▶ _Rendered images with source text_
==============================

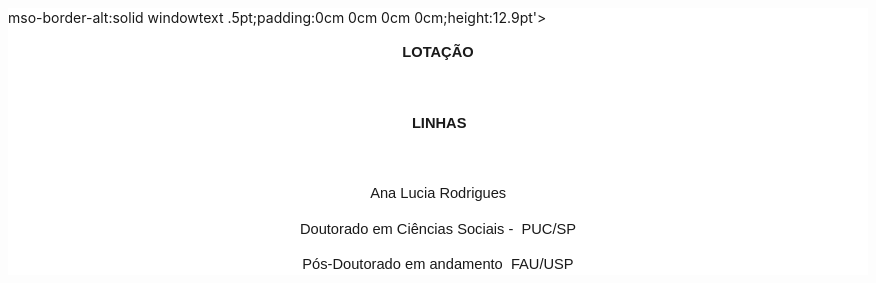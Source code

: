   mso-border-alt:solid windowtext .5pt;padding:0cm 0cm 0cm 0cm;height:12.9pt'>
  <p class=MsoNormal align=center style='text-align:center;mso-element:frame;
  mso-element-frame-hspace:7.05pt;mso-element-wrap:around;mso-element-anchor-vertical:
  paragraph;mso-element-anchor-horizontal:margin;mso-element-left:-21.3pt;
  mso-element-top:-2.35pt;mso-height-rule:exactly'><b><span lang=PT
  style='font-size:11.0pt;font-family:Arial;mso-fareast-font-family:"Arial Unicode MS";
  mso-ansi-language:PT'>LOTAÇÃO<o:p></o:p></span></b></p>
  </td>
  <td width=66 style='width:49.6pt;border-top:none;border-left:none;border-bottom:
  solid windowtext 1.0pt;border-right:solid windowtext 1.0pt;mso-border-top-alt:
  solid windowtext .5pt;mso-border-left-alt:solid windowtext .5pt;mso-border-alt:
  solid windowtext .5pt;padding:0cm 0cm 0cm 0cm;height:12.9pt'>
  <p class=MsoNormal align=center style='text-align:center;text-indent:1.8pt;
  mso-element:frame;mso-element-frame-hspace:7.05pt;mso-element-wrap:around;
  mso-element-anchor-vertical:paragraph;mso-element-anchor-horizontal:margin;
  mso-element-left:-21.3pt;mso-element-top:-2.35pt;mso-height-rule:exactly'><b><span
  lang=PT style='font-size:11.0pt;font-family:Arial;mso-ansi-language:PT'><o:p>&nbsp;</o:p></span></b></p>
  <p class=MsoNormal align=center style='text-align:center;text-indent:1.8pt;
  mso-element:frame;mso-element-frame-hspace:7.05pt;mso-element-wrap:around;
  mso-element-anchor-vertical:paragraph;mso-element-anchor-horizontal:margin;
  mso-element-left:-21.3pt;mso-element-top:-2.35pt;mso-height-rule:exactly'><b><span
  lang=PT style='font-size:11.0pt;font-family:Arial;mso-ansi-language:PT'>LINHAS<o:p></o:p></span></b></p>
  <p class=MsoNormal align=center style='text-align:center;text-indent:1.8pt;
  mso-element:frame;mso-element-frame-hspace:7.05pt;mso-element-wrap:around;
  mso-element-anchor-vertical:paragraph;mso-element-anchor-horizontal:margin;
  mso-element-left:-21.3pt;mso-element-top:-2.35pt;mso-height-rule:exactly'><b><span
  lang=PT style='font-size:11.0pt;font-family:Arial;mso-ansi-language:PT'><o:p>&nbsp;</o:p></span></b></p>
  </td>
 </tr>
 <tr style='mso-yfti-irow:2;height:12.9pt'>
  <td width=189 nowrap style='width:5.0cm;border:solid windowtext 1.0pt;
  border-top:none;mso-border-top-alt:solid windowtext .5pt;mso-border-alt:solid windowtext .5pt;
  padding:0cm 0cm 0cm 0cm;height:12.9pt'>
  <p class=MsoNormal align=center style='text-align:center;text-indent:.25pt;
  mso-element:frame;mso-element-frame-hspace:7.05pt;mso-element-wrap:around;
  mso-element-anchor-vertical:paragraph;mso-element-anchor-horizontal:margin;
  mso-element-left:-21.3pt;mso-element-top:-2.35pt;mso-height-rule:exactly'><span
  style='font-size:11.0pt;font-family:Arial'>Ana Lucia Rodrigues<o:p></o:p></span></p>
  </td>
  <td width=312 style='width:233.9pt;border-top:none;border-left:none;
  border-bottom:solid windowtext 1.0pt;border-right:solid windowtext 1.0pt;
  mso-border-top-alt:solid windowtext .5pt;mso-border-left-alt:solid windowtext .5pt;
  mso-border-alt:solid windowtext .5pt;padding:0cm 0cm 0cm 0cm;height:12.9pt'>
  <p class=MsoNormal align=center style='text-align:center;mso-element:frame;
  mso-element-wrap:auto;mso-element-anchor-horizontal:column;mso-element-left:
  -21.3pt;mso-height-rule:exactly'><span lang=PT style='font-size:11.0pt;
  font-family:Arial;mso-ansi-language:PT'>Doutorado <st1:PersonName
  ProductID="em Ci&#65514;ncias Sociais" w:st="on">em Ciências Sociais</st1:PersonName>
  - </span><span lang=PT style='font-size:11.0pt;font-family:Arial;mso-fareast-font-family:
  "Arial Unicode MS";mso-ansi-language:PT'><span
  style='mso-spacerun:yes'> </span>PUC/SP<o:p></o:p></span></p>
  <p class=MsoNormal align=center style='text-align:center;mso-element:frame;
  mso-element-frame-hspace:7.05pt;mso-element-wrap:around;mso-element-anchor-vertical:
  paragraph;mso-element-anchor-horizontal:margin;mso-element-left:-21.3pt;
  mso-element-top:-2.35pt;mso-height-rule:exactly'><span lang=PT
  style='font-size:11.0pt;font-family:Arial;mso-ansi-language:PT'>Pós-Doutorado
  em andamento  </span><span lang=PT style='font-size:11.0pt;font-family:Arial;
  mso-fareast-font-family:"Arial Unicode MS";mso-ansi-language:PT'>FAU/USP</span><span
  lang=PT style='font-size:11.0pt;font-family:Arial;mso-ansi-language:PT'><o:p></o:p></span></p>
  </td>
  <td width=85 nowrap style='width:63.8pt;border-top:none;border-left:none;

==============================

▶ _Work to be completed_
Which of the lines above carry the string "padding"? Pick them out and copy them.

▶ _Response_
:   mso-border-alt:solid windowtext .5pt;padding:0cm 0cm 0cm 0cm;height:12.9pt'>
  solid windowtext .5pt;padding:0cm 0cm 0cm 0cm;height:12.9pt'>
  padding:0cm 0cm 0cm 0cm;height:12.9pt'>
  mso-border-alt:solid windowtext .5pt;padding:0cm 0cm 0cm 0cm;height:12.9pt'>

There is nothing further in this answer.